Sorry..
I'm sorry dad
I was an easy child
But not easy enough for you
Your rage still terrifies me
You are softer now
But I never know what version I'm getting
…
All I wanted was
To make you proud
You admitted you were hard on me
Because I'm a man
And men are to be stoic, strong
Unshakable
…
In doing so
You broke me
I became a coward
Too afraid of myself
To be myself.
…
You never taught me how to shave
To use power tools
To fix my truck
To help the less fortunate
How to respect women
How to respect my mom
…
I had to learn this all on my own
I became independent because of it
Nothing can stop me now
If I need to fix it
I will fix it
If I need to figure it out
I will figure it out
…
You only taught me directed rage
And hard work
So I work hard
I work til I can't anymore
I work til my hands bleed
I work on weekends
I grind til my teeth grind
I never say no to work
…
All I want to hear is you're proud
All I want is for you to participate without being asked
I remember you asked if you had to come to my graduation
As if my success was a burden
…
I understand you don't like people
But part of showing up is going to things you don't care to
You didn't come to my concerts
My plays
My track meets
You would hear of my success on the sidelines
And that's really about it
You did come to my graduation though
But we still don't have a picture together
Typical men I guess
..
I love you
..
I'm sorry mom
I know i wasn't good enough for you
I rebelled
But I didn't have you
I didn't have tenderness
I had fear
I had a mom who couldn't show up for herself
…
You didn't show up to most things either
You were too busy
With your friends
Smoking dope and making music
…
You broke my heart over and over
Breaking promises
Getting mad at me
for your shortcomings
You solidified my dad's misogynistic views
If my own mother cannot be there
And love me when she is
Then what woman ever will?
…
You blamed me for all your shortcomings
You being home didn't mean good things
It meant catering to your needs
To your hurts
And getting yelled at for not being grown up at 12
I understand now
But it doesn't make it any better
…
You never feel genuine
It all feels like a performance
It always has
I hate it
I know you. I know what you love. I know you better than I think you know yourself
And it all feels
fake.
…
Even still
All I really wanted was to make you proud
Instead i fell apart
Failed relationships
Failed at tenderness
Failed at sweetness
All i want
is for you to be proud
and feel like it's real
..
I love you
I love you both
But sometimes I don't love that you had me and my sister
Because
Now I have my mother's sorrow
My father's rage
..
At least I have my own determination
To never let my kids
Or the future generation, if i don't have kids
Feel the same way I did
…



I'm proud of you!!! If that means anything. You are such a sweet, intelligent , and sensitive man. Such a rare find. The world needs more people like you and less people like your dad 💔
Thank you Elijah for writing that very difficult piece. I feel badly for you not getting what you wanted when you were young and for still wanting it now. If your parents were hurt themselves and didnt know how to show you their love, I imagine that their parents also did not know how to show them.

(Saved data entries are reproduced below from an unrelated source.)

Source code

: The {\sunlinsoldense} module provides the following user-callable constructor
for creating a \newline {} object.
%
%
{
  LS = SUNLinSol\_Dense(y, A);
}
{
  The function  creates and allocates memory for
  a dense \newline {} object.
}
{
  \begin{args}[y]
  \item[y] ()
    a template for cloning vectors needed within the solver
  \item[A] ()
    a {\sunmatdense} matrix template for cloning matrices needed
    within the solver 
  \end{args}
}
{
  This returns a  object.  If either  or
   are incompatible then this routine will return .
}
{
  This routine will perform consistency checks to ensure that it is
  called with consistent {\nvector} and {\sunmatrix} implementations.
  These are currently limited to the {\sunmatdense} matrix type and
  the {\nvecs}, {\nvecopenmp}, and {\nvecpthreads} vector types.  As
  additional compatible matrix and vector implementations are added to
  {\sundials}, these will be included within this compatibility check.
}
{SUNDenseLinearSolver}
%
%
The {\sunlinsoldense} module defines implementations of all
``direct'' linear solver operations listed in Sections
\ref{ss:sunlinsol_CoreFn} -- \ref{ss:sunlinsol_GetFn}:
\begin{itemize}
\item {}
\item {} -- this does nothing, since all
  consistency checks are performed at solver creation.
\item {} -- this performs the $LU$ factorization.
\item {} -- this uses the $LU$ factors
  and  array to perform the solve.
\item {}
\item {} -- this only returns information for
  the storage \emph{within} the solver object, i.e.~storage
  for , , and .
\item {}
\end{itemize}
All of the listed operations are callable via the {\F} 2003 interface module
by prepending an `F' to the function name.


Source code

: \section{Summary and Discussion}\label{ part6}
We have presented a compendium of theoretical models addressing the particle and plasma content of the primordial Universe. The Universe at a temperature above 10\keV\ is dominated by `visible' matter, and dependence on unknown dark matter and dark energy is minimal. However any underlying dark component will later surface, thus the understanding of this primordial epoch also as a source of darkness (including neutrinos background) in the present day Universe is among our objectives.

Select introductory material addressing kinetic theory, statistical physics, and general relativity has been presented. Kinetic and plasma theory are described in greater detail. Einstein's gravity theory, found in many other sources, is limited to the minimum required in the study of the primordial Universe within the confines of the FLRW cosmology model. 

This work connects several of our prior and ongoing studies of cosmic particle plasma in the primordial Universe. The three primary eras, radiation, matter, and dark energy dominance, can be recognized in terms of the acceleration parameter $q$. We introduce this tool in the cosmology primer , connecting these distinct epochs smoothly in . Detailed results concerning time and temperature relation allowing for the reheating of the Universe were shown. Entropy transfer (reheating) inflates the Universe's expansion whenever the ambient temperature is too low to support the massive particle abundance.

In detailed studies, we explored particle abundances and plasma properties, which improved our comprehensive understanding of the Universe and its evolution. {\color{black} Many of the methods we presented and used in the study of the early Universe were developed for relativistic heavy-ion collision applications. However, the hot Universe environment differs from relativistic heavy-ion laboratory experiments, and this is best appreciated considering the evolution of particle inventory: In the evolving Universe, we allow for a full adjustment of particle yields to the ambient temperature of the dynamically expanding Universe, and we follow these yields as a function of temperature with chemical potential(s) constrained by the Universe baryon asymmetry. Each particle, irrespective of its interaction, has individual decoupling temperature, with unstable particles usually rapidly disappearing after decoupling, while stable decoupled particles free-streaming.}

I feel so badly for you. You just wanted them to be proud of you. That desire is normal I believe. You didn’t have the right role models, yet you are choosing not to be the way they were with you. You are independent because you have to be and that is very mature, although it is ok to accept help when offered!
I think you are doing great and
developing into a fine writer. I loved the poem you did with Imi.